- [Required action]: Please repeat every record exactly, leaving out any pictures.

(Dataset content)

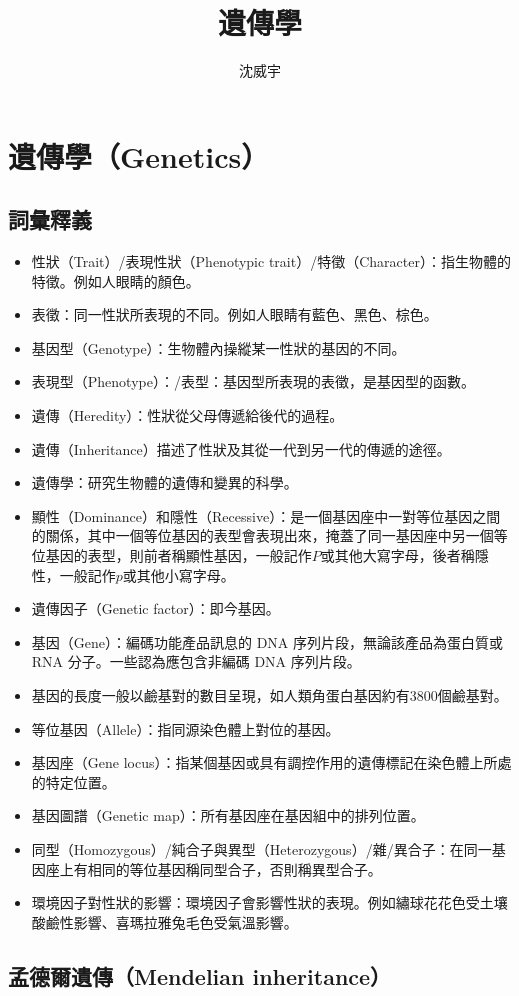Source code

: \documentclass[a4paper,12pt]{report}
\begin{document}
\title{遺傳學}
\author{沈威宇}
\date{\temtoday}
\titletocdoc
\chapter{遺傳學（Genetics）}
\section{詞彙釋義}
\begin{itemize}
\item 性狀（Trait）/表現性狀（Phenotypic trait）/特徵（Character）：指生物體的特徵。例如人眼睛的顏色。
\item 表徵：同一性狀所表現的不同。例如人眼睛有藍色、黑色、棕色。
\item 基因型（Genotype）：生物體內操縱某一性狀的基因的不同。
\item 表現型（Phenotype）：/表型：基因型所表現的表徵，是基因型的函數。
\item 遺傳（Heredity）：性狀從父母傳遞給後代的過程。 
\item 遺傳（Inheritance）描述了性狀及其從一代到另一代的傳遞的途徑。
\item 遺傳學：研究生物體的遺傳和變異的科學。
\item 顯性（Dominance）和隱性（Recessive）：是一個基因座中一對等位基因之間的關係，其中一個等位基因的表型會表現出來，掩蓋了同一基因座中另一個等位基因的表型，則前者稱顯性基因，一般記作$P$或其他大寫字母，後者稱隱性，一般記作$p$或其他小寫字母。
\item 遺傳因子（Genetic factor）：即今基因。
\item 基因（Gene）：編碼功能產品訊息的 DNA 序列片段，無論該產品為蛋白質或 RNA 分子。一些認為應包含非編碼 DNA 序列片段。
\item 基因的長度一般以鹼基對的數目呈現，如人類角蛋白基因約有3800個鹼基對。
\item 等位基因（Allele）：指同源染色體上對位的基因。
\item 基因座（Gene locus）：指某個基因或具有調控作用的遺傳標記在染色體上所處的特定位置。
\item 基因圖譜（Genetic map）：所有基因座在基因組中的排列位置。
\item 同型（Homozygous）/純合子與異型（Heterozygous）/雜/異合子：在同一基因座上有相同的等位基因稱同型合子，否則稱異型合子。
\item 環境因子對性狀的影響：環境因子會影響性狀的表現。例如繡球花花色受土壤酸鹼性影響、喜瑪拉雅兔毛色受氣溫影響。
\end{itemize}
\section{孟德爾遺傳（Mendelian inheritance）}
\end{document}

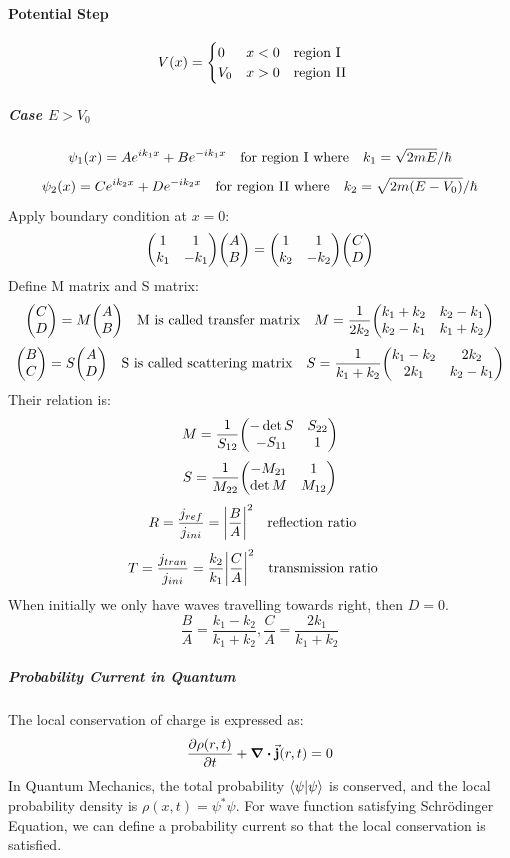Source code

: \documentclass[a4paper,10pt]{article}
\begin{document}
\paragraph{Potential Step}
$$V(x)=\begin{cases}
        0   & x<0\qq{region I}  \\
        V_0 & x>0\qq{region II}
    \end{cases}$$
\subparagraph{Case $E>V_0$}
$$\psi_1(x)=Ae^{ik_1x}+Be^{-ik_1x}\qq{for region I where}k_1=\sqrt{2mE}/\hbar$$
$$\psi_2(x)=Ce^{ik_2x}+De^{-ik_2x}\qq{for region II where}k_2=\sqrt{2m(E-V_0)}/\hbar$$
Apply boundary condition at $x=0$:
$$\mqty(1&1\\k_1&-k_1)\mqty(A\\B)=\mqty(1&1\\k_2&-k_2)\mqty(C\\D)$$
Define M matrix and S matrix:
$$\mqty(C\\D)=M\mqty(A\\B)\qq{M is called transfer matrix}M=\frac{1}{2k_2}\mqty(k_{1}+k_{2}&k_{2}-k_{1}\\k_{2}-k_{1}&k_{1}+k_{2})$$
$$\mqty(B\\C)=S\mqty(A\\D)\qq{S is called scattering matrix}S=\frac{1}{k_1+k_2}\mqty(k_{1}-k_{2}&2k_{2}\\2k_{1}&k_{2}-k_{1})$$
Their relation is:
$$M=\frac{1}{S_{12}}\mqty(-\det S&S_{22}\\-S_{11}&1)$$
$$S=\frac{1}{M_{22}}\mqty(-M_{21}&1\\\det M&M_{12})$$
$$R=\frac{j_{ref}}{j_{ini}}=\abs{\frac{B}{A}}^2\qq{reflection ratio}$$
$$T=\frac{j_{tran}}{j_{ini}}=\frac{k_2}{k_1}\abs{\frac{C}{A}}^2\qq{transmission ratio}$$
When initially we only have waves travelling towards right, then $D=0$.
$$\frac{B}{A}=\frac{k_1-k_2}{k_1+k_2},\frac{C}{A}=\frac{2k_1}{k_1+k_2}$$
\subparagraph{Probability Current in Quantum}
The local conservation of charge is expressed as:
$$\pdv{\rho(r,t)}{t}+\div\va{j}(r,t)=0$$
In Quantum Mechanics, the total probability $\bra{\psi}\ket{\psi}$ is conserved, and the local probability density is $\rho(x,t)=\psi^\ast\psi$.
For wave function satisfying Schrödinger Equation, we can define a probability current so that the local conservation is satisfied.
\end{document}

(End Dataset content)

- [Task answer]:
Source code

: \documentclass[a4paper,12pt]{report}
\begin{document}
\title{遺傳學}
\author{沈威宇}
\date{\temtoday}
\titletocdoc
\chapter{遺傳學（Genetics）}
\section{詞彙釋義}
\begin{itemize}
\item 性狀（Trait）/表現性狀（Phenotypic trait）/特徵（Character）：指生物體的特徵。例如人眼睛的顏色。
\item 表徵：同一性狀所表現的不同。例如人眼睛有藍色、黑色、棕色。
\item 基因型（Genotype）：生物體內操縱某一性狀的基因的不同。
\item 表現型（Phenotype）：/表型：基因型所表現的表徵，是基因型的函數。
\item 遺傳（Heredity）：性狀從父母傳遞給後代的過程。 
\item 遺傳（Inheritance）描述了性狀及其從一代到另一代的傳遞的途徑。
\item 遺傳學：研究生物體的遺傳和變異的科學。
\item 顯性（Dominance）和隱性（Recessive）：是一個基因座中一對等位基因之間的關係，其中一個等位基因的表型會表現出來，掩蓋了同一基因座中另一個等位基因的表型，則前者稱顯性基因，一般記作$P$或其他大寫字母，後者稱隱性，一般記作$p$或其他小寫字母。
\item 遺傳因子（Genetic factor）：即今基因。
\item 基因（Gene）：編碼功能產品訊息的 DNA 序列片段，無論該產品為蛋白質或 RNA 分子。一些認為應包含非編碼 DNA 序列片段。
\item 基因的長度一般以鹼基對的數目呈現，如人類角蛋白基因約有3800個鹼基對。
\item 等位基因（Allele）：指同源染色體上對位的基因。
\item 基因座（Gene locus）：指某個基因或具有調控作用的遺傳標記在染色體上所處的特定位置。
\item 基因圖譜（Genetic map）：所有基因座在基因組中的排列位置。
\item 同型（Homozygous）/純合子與異型（Heterozygous）/雜/異合子：在同一基因座上有相同的等位基因稱同型合子，否則稱異型合子。
\item 環境因子對性狀的影響：環境因子會影響性狀的表現。例如繡球花花色受土壤酸鹼性影響、喜瑪拉雅兔毛色受氣溫影響。
\end{itemize}
\section{孟德爾遺傳（Mendelian inheritance）}
\end{document}

Source code

: \documentclass[a4paper,10pt]{article}
\begin{document}
\paragraph{Potential Step}
$$V(x)=\begin{cases}
        0   & x<0\qq{region I}  \\
        V_0 & x>0\qq{region II}
    \end{cases}$$
\subparagraph{Case $E>V_0$}
$$\psi_1(x)=Ae^{ik_1x}+Be^{-ik_1x}\qq{for region I where}k_1=\sqrt{2mE}/\hbar$$
$$\psi_2(x)=Ce^{ik_2x}+De^{-ik_2x}\qq{for region II where}k_2=\sqrt{2m(E-V_0)}/\hbar$$
Apply boundary condition at $x=0$:
$$\mqty(1&1\\k_1&-k_1)\mqty(A\\B)=\mqty(1&1\\k_2&-k_2)\mqty(C\\D)$$
Define M matrix and S matrix:
$$\mqty(C\\D)=M\mqty(A\\B)\qq{M is called transfer matrix}M=\frac{1}{2k_2}\mqty(k_{1}+k_{2}&k_{2}-k_{1}\\k_{2}-k_{1}&k_{1}+k_{2})$$
$$\mqty(B\\C)=S\mqty(A\\D)\qq{S is called scattering matrix}S=\frac{1}{k_1+k_2}\mqty(k_{1}-k_{2}&2k_{2}\\2k_{1}&k_{2}-k_{1})$$
Their relation is:
$$M=\frac{1}{S_{12}}\mqty(-\det S&S_{22}\\-S_{11}&1)$$
$$S=\frac{1}{M_{22}}\mqty(-M_{21}&1\\\det M&M_{12})$$
$$R=\frac{j_{ref}}{j_{ini}}=\abs{\frac{B}{A}}^2\qq{reflection ratio}$$
$$T=\frac{j_{tran}}{j_{ini}}=\frac{k_2}{k_1}\abs{\frac{C}{A}}^2\qq{transmission ratio}$$
When initially we only have waves travelling towards right, then $D=0$.
$$\frac{B}{A}=\frac{k_1-k_2}{k_1+k_2},\frac{C}{A}=\frac{2k_1}{k_1+k_2}$$
\subparagraph{Probability Current in Quantum}
The local conservation of charge is expressed as:
$$\pdv{\rho(r,t)}{t}+\div\va{j}(r,t)=0$$
In Quantum Mechanics, the total probability $\bra{\psi}\ket{\psi}$ is conserved, and the local probability density is $\rho(x,t)=\psi^\ast\psi$.
For wave function satisfying Schrödinger Equation, we can define a probability current so that the local conservation is satisfied.
\end{document}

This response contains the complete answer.